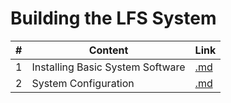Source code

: <!-- prettier-ignore-start -->
# Building the LFS System

\# | Content | Link
-- | -- | --
1 | Installing Basic System Software | [.md](https://github.com/bhupendpatil/Practice/blob/master/Linux/Building%20the%20LFS%20System/Installing%20Basic%20System%20Software.md)
2 | System Configuration | [.md](https://github.com/bhupendpatil/Practice/blob/master/Linux/Building%20the%20LFS%20System/System%20Configuration.md)

<!-- prettier-ignore-end -->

■ ■ ■ ■ ■

▸ Problem description
Could the data above be returned in full, exactly, with every image left out?

▸ Task output
Source code

: <!-- prettier-ignore-start -->
# Building the LFS System

\# | Content | Link
-- | -- | --
1 | Installing Basic System Software | [.md](https://github.com/bhupendpatil/Practice/blob/master/Linux/Building%20the%20LFS%20System/Installing%20Basic%20System%20Software.md)
2 | System Configuration | [.md](https://github.com/bhupendpatil/Practice/blob/master/Linux/Building%20the%20LFS%20System/System%20Configuration.md)

<!-- prettier-ignore-end -->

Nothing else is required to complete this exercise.